The growth of China’s economy and prosperity had improved the revenue of tourist spots around the world, including Asia, as Chinese tourists flocked to all these locations to spend their money. But the recent devaluation of Chinese currency could put an end to millions of dreams of travelling overseas on a holiday this summer. The outbound traveller from China will now have to pause and consider his financial situation a few times before deciding to travel overseas on leisure or to play at casinos as now the reliable Renminbi is unstable.

Falling value of Yuan

Weaker Yuan affects Chinese travel plans

The devaluation of currency by People’s Bank of China by almost 3 percent may prompt Chinese travellers to cut back on their overseas shopping tours that had grown to significant levels in the past few years. During the early part of 2015 itself there were around 61.9 million travellers going out of the nation to diverse locations across Asia like Thailand, Hong Kong, Indonesia, Taiwan and Korea. The nations that will lose the most from the fall back of Chinese tourists are Hong Kong and Thailand as tourism drives a large part of their gross domestic product every year.

Fall in gambling revenues

Fall in Chinese currency has reduced the gaming budgets of mainland tourists as Hong Kong’s casinos deal in Hong Kong dollar which is stronger than the Yuan.
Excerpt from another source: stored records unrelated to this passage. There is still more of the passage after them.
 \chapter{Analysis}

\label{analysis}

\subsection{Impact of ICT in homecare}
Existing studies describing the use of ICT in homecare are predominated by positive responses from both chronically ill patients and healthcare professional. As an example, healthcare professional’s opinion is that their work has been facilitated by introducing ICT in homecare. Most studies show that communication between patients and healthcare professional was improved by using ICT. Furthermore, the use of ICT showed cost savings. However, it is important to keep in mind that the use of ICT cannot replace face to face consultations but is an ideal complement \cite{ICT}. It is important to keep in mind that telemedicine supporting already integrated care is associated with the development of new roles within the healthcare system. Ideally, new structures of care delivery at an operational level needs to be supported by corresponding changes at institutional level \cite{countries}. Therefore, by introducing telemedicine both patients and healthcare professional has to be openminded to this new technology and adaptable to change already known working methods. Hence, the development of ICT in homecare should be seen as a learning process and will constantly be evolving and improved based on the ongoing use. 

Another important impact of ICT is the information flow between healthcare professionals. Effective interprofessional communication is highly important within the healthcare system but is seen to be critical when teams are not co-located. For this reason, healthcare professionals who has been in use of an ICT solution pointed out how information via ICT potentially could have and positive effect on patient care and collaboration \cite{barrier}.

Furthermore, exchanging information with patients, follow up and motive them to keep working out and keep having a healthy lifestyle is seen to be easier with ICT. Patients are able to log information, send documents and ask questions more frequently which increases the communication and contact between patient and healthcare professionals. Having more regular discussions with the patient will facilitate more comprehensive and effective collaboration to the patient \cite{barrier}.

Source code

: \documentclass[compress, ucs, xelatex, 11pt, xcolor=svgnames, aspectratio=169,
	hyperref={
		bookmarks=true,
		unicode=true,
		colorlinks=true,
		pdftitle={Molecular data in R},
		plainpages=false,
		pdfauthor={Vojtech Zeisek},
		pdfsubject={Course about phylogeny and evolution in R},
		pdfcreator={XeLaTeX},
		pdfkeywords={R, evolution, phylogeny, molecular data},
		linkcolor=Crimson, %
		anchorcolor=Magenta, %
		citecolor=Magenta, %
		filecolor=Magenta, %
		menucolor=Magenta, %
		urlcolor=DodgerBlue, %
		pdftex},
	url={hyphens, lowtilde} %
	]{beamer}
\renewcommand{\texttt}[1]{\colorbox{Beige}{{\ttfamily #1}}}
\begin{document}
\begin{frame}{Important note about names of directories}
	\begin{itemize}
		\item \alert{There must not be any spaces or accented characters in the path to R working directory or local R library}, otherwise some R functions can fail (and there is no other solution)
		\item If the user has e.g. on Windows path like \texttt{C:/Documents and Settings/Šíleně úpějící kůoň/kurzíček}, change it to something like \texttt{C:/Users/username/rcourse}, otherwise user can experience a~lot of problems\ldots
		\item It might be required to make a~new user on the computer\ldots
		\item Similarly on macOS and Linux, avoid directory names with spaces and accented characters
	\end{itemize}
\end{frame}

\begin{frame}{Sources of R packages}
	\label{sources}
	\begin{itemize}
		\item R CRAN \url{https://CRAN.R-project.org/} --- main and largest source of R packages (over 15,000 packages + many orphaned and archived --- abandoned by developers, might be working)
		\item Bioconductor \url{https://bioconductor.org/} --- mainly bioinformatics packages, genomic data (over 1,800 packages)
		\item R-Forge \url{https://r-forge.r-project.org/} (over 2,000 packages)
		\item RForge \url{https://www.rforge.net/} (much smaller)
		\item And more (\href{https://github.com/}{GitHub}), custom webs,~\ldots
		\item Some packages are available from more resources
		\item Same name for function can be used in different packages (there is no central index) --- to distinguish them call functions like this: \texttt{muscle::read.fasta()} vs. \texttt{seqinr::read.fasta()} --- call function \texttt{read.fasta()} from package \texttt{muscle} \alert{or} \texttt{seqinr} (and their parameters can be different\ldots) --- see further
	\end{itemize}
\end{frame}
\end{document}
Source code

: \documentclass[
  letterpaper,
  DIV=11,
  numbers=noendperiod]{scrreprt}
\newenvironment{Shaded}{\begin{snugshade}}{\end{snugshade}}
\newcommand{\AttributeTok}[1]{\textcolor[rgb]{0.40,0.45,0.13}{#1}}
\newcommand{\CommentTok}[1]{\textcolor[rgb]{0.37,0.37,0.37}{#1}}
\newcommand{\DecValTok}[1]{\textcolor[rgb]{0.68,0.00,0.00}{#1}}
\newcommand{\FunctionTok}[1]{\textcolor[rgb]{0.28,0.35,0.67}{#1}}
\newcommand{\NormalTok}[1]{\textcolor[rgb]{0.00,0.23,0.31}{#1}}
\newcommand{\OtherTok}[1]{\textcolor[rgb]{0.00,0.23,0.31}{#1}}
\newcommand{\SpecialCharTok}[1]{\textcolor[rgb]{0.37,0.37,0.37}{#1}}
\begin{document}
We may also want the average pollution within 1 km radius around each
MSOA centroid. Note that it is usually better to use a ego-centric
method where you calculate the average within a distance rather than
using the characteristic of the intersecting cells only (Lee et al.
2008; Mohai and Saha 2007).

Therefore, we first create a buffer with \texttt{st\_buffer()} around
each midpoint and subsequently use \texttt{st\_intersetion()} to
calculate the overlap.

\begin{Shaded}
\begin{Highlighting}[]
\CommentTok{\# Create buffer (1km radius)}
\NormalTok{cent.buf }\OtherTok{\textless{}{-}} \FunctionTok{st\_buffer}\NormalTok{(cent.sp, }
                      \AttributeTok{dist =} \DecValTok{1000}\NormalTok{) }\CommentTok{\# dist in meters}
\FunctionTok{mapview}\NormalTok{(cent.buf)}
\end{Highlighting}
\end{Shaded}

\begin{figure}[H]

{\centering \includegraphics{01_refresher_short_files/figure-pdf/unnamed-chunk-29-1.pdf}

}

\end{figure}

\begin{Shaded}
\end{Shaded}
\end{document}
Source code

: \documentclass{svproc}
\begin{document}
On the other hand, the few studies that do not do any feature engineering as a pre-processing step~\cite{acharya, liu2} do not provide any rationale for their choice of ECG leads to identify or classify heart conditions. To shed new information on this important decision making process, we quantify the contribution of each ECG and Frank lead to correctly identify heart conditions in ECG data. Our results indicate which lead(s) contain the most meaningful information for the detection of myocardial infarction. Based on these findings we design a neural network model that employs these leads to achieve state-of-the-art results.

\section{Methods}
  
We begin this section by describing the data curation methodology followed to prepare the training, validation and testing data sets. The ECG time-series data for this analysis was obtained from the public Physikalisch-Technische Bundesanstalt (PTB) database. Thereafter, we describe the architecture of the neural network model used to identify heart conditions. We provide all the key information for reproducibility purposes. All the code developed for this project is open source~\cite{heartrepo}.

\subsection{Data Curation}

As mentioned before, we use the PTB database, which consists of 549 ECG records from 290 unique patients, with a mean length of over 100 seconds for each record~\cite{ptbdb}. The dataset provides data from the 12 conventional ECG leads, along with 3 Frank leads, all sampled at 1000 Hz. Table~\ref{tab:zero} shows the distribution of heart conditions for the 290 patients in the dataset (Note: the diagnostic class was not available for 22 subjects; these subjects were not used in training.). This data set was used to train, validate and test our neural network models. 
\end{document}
Macau’s casinos that are already reeling under tough laws are now feeling the burn of the weak Yuan and fall in tourists that used to account for its mass gaming revenue. Fall in tourism has forced Melco-Crown to let off 100 personnel from its Philippine unit and its revenue in Macau also fell by 45 percent during early part of 2015. Depreciation of other currencies in Asia like Malaysia, Indonesia and Singapore has led to fall in profits of casinos in Singapore and Hong Kong by a sizeable margin.